And so, therefore, when a stablecoin holder eventually wants to cash out and they go to basically an off-ramp, the money will actually be there.
Now, I'm not saying that the money isn't there with any of the current providers.
In fact, I think it is, but now
consumers will have the additional protection and confidence to know that all these entities have been audited, they've passed these audits, and they're regulated entities under U.S.
law.
And that creates confidence for the market, and it's good for everybody, and it will spread the adoption of this stablecoin product.
And if they don't, they can't participate in our market, right?
So that's the good news here is, you know, if you choose to not go through those audits and you do attestations or other fugazi, fugazi stuff offshore, you know, not saying anybody's doing that, but people have, you know, then you just don't get to participate.
And this is the great thing about having some basic rules of the road.
We should talk a little bit here about infrastructure, Sachs.
You were in Pittsburgh this week.
There were some announcements.
This was another bipartisan win, I think.
Shapiro was there.
A bunch of investment going on there.
Maybe tell us a little bit about the progress made in Pittsburgh with regards to AI and infrastructure.

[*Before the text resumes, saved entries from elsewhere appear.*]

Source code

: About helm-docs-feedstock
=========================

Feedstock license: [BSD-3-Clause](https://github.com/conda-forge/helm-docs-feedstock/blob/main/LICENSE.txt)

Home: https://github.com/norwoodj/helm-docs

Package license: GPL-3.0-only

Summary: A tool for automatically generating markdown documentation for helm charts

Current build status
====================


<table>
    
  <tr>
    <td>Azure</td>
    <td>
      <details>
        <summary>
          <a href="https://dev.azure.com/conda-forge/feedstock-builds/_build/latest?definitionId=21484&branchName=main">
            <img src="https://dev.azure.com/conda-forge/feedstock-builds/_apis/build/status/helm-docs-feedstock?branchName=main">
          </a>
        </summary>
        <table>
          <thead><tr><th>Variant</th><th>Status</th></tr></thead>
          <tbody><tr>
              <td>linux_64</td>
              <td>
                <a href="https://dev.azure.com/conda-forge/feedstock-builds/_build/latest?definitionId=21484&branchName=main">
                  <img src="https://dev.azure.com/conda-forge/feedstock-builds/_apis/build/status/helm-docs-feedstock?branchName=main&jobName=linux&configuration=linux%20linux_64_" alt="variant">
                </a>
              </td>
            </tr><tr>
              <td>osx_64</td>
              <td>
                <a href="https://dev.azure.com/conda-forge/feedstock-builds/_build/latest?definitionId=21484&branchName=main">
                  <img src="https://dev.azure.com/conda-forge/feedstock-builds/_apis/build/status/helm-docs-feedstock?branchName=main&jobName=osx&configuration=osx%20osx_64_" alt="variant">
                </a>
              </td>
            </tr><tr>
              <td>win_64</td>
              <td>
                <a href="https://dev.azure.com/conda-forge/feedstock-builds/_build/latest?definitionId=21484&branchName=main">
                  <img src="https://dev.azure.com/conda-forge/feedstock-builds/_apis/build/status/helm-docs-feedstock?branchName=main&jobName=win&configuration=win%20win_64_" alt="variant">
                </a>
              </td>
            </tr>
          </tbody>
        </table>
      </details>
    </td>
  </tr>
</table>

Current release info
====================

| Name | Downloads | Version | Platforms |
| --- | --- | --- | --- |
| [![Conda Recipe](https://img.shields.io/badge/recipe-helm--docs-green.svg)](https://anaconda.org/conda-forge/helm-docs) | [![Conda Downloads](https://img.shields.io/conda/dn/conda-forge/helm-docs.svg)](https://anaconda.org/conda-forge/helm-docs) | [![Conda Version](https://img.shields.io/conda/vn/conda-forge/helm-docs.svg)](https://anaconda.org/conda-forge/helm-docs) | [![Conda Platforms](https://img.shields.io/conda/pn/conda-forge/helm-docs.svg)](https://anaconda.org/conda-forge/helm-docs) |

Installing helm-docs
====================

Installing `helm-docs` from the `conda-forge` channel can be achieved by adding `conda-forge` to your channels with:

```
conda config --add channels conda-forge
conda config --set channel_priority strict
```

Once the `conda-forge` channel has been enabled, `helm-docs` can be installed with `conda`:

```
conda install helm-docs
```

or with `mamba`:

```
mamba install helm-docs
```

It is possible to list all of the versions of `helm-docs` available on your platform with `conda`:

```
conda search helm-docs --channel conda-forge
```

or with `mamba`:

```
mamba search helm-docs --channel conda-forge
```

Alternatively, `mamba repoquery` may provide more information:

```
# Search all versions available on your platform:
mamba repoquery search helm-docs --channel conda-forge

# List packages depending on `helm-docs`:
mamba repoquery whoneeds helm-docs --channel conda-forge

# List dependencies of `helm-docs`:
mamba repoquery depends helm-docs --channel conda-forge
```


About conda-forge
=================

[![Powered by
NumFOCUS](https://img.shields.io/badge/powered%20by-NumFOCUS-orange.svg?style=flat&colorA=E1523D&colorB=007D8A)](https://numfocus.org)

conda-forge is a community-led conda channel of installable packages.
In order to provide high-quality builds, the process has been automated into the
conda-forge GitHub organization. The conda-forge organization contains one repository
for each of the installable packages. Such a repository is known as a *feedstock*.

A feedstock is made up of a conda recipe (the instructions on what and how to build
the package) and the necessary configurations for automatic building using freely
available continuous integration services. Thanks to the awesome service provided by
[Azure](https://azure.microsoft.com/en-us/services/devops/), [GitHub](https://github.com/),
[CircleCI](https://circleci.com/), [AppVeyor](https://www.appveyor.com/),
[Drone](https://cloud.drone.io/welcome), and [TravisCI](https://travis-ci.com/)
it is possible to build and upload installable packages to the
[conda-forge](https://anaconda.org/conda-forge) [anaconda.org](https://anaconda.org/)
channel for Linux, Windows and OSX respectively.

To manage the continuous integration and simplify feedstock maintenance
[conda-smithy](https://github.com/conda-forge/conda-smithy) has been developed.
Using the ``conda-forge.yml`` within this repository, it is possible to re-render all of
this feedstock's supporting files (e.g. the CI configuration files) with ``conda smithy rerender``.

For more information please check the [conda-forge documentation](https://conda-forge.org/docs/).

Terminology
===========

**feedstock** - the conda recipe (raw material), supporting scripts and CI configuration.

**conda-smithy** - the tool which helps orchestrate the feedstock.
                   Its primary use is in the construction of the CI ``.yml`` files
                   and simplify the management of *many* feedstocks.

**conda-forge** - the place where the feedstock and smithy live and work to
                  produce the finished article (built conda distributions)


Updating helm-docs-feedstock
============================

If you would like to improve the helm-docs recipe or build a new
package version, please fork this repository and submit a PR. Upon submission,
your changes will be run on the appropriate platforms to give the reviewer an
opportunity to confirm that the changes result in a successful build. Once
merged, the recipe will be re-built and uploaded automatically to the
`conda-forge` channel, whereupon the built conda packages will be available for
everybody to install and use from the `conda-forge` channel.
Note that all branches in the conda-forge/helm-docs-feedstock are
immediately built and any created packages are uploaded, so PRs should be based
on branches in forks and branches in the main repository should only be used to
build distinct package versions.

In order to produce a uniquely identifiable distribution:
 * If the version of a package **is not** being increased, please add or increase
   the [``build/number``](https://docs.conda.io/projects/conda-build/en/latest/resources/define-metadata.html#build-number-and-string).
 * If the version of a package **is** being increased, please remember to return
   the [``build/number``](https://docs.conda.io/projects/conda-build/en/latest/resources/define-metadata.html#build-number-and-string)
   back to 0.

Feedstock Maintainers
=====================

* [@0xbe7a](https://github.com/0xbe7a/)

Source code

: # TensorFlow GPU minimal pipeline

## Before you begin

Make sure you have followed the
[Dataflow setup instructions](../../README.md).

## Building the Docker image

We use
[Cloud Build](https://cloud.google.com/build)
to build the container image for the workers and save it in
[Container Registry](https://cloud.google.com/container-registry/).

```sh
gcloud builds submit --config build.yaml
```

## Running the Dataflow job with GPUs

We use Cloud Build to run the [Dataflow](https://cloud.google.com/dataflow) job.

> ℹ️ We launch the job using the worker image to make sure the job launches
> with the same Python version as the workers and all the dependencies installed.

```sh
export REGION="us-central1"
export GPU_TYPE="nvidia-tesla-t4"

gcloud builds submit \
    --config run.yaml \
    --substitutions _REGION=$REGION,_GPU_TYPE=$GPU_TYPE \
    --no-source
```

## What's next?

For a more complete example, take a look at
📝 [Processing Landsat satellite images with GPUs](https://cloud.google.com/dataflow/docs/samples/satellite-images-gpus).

This was an energy and innovation summit that was organized by the Pennsylvania Senator Dave McCormick and his wife, Dina Powell McCormick.
And they did an amazing job bringing together all of these different companies and interests that have a stake in energy in Pennsylvania and the development of AI.
And Pennsylvania is, I think, it's number two energy producing state in the U.S.
It has tremendous amounts of natural gas.
They feel like they can expand that.
I think there's been a lot of fracking in the past there, for example.
They even have nuclear westing houses there.
And it makes sense to have the data centers near the power source, right?
And so we know that these big AI data centers can be powered by either natural gas or nuclear.
And so Pennsylvania just makes a lot of sense as a place to build this AI infrastructure.
So this was a summit to announce new investment in Pennsylvania, something like $90 billion.
President Trump was there to keynote the summit and talk about these investments.
It's his policies towards energy that
he started describing long ago.
I mean, remember, he made the campaign promise of drill baby drill.
He's been talking about the need for energy expansion in America for many years.
And I think he was very farsighted in seeing that energy is the basis for everything.
It's the basis for AI.
It's the basis for all other kinds of growth.
So by promoting energy dominance, we also get AI dominance.
And we've talked on this show before about how we're going to need that energy to power the electricity of all these new AI data centers.
So this summit brought together all these different groups.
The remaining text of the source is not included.